Still, the ISG has “developed multiple sources that indicate that Iraq explored the possibility of chemical weapons production in recent years, possibly as late as 2003.”

Nuclear Weapons

“Iraqi scientists and senior government officials” told the ISG that “Saddam Hussein remained firmly committed to acquiring nuclear weapons” and “assert that Saddam would have resumed nuclear weapons development at some future point,” perhaps “after Iraq was free of sanctions.” In 2000, Iraq “began several small and relatively unsophisticated dual-use research initiatives,” but the ISG has no evidence that the research was applied to weapons production.

The ISG has “not uncovered evidence that Iraq undertook significant post-1998 steps to actually build nuclear weapons or produce fissile material” although “Iraq did take steps to preserve some technological capability from the pre-1991 nuclear weapons program.” These steps include directing scientists to perform work to “preserve the science base and core skills that would be needed for any future fissile material production or nuclear weapons development.” The ISG “has found indications that there was interest, beginning in 2002, in reconstituting a centrifuge enrichment program.”

“Several [Iraqi] scientists—at the direction of senior Iraqi government officials—preserved documents and equipment from their pre-1991 nuclear weapon-related research and did not reveal” them to the UN. These items would have been “useful” for uranium-enrichment programs, according to Kay.

Delivery Systems

Missiles

Kay’s statement indicates that Iraq was conducting R&D on several different missile projects designed to produce missiles with ranges exceeding the 150 km permitted under Security Council resolutions. Kay told reporters Oct. 2 that the ISG is still trying to determine whether the missiles were intended to carry conventional or weapons of mass destruction (WMD) payloads.

UN weapons inspectors ordered Iraq to destroy its al Samoud missiles, which Iraq declared to the UN in December 2002, in February 2003 because the missiles exceeded the permitted range. Baghdad was in the process of doing so when the invasion began.

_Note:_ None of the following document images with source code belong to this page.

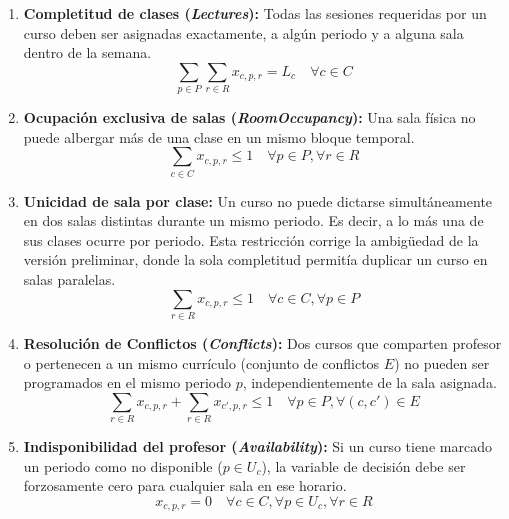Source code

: \documentclass[letter, 10pt]{article}
\begin{document}
\begin{enumerate}
    \item \textbf{Completitud de clases (\textit{Lectures}):} Todas las sesiones requeridas por un curso deben ser asignadas exactamente, a algún periodo y a alguna sala dentro de la semana.
    \begin{equation}
    \sum_{p \in P} \sum_{r \in R} x_{c,p,r} = L_c \quad \forall c \in C
    \end{equation}

    \item \textbf{Ocupación exclusiva de salas (\textit{RoomOccupancy}):} Una sala física no puede albergar más de una clase en un mismo bloque temporal.
    \begin{equation}
    \sum_{c \in C} x_{c,p,r} \leq 1 \quad \forall p \in P, \forall r \in R
    \end{equation}

    \item \textbf{Unicidad de sala por clase:} Un curso no puede dictarse simultáneamente en dos salas distintas durante un mismo periodo. Es decir, a lo más una de sus clases ocurre por periodo. Esta restricción corrige la ambigüedad de la versión preliminar, donde la sola completitud permitía duplicar un curso en salas paralelas.
    \begin{equation}
    \sum_{r \in R} x_{c,p,r} \leq 1 \quad \forall c \in C, \forall p \in P
    \end{equation}

    \item \textbf{Resolución de Conflictos (\textit{Conflicts}):} Dos cursos que comparten profesor o pertenecen a un mismo currículo (conjunto de conflictos $E$) no pueden ser programados en el mismo periodo $p$, independientemente de la sala asignada.
    \begin{equation}
    \sum_{r \in R} x_{c,p,r} + \sum_{r \in R} x_{c',p,r} \leq 1 \quad \forall p \in P, \forall (c, c') \in E
    \end{equation}

    \item \textbf{Indisponibilidad del profesor (\textit{Availability}):} Si un curso tiene marcado un periodo como no disponible ($p \in U_c$), la variable de decisión debe ser forzosamente cero para cualquier sala en ese horario.
    \begin{equation}
    x_{c,p,r} = 0 \quad \forall c \in C, \forall p \in U_c, \forall r \in R
    \end{equation}
\end{enumerate}
\end{document}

Kay cited several Iraqi missile programs:

· Beginning in 1999, Iraq attempted to acquire technology from North Korea for “surface-to-surface missiles with a range of 1,300 km…and land-to-sea missiles with a range of 300 km.” No such transfers actually occurred.
· “[S]ources” told ISG that, beginning in 2000, Hussein “ordered the development of ballistic missiles with ranges of at least 400 km and up to 1,000 km.” These projects appeared to include liquid and solid propellant missiles. Work on the former “had [apparently] progressed to a point to support initial prototype production of some parts and assemblies.” It is unclear as to whether work on the latter had progressed past the design phase.
· “[T]estimony from missile designers” indicates “that Iraq…reinitiated work on converting SA-2 Surface-to-Air Missiles into ballistic missiles with a range goal of about 250 km. Engineering work was reportedly underway in early 2003, despite the presence of [the United Nations Monitoring, Verification and Inspection Commission].”
· Kay said Iraq had two cruise missile programs. The first was to increase the range of its HY-2 coastal-defense cruise missile from 100 km to 150-180 km, according to “multiple sources of testimony…corroborated in part by a captured document.” Iraq produced 10 of these missiles, and two were fired during the invasion. The second, aimed at converting the same missile into a land-attack cruise missile with a 1,000 km range, began in 2001, but “Iraq halted engine development and testing and disassembled the test stand in late 2002 before the design criteria had been met.”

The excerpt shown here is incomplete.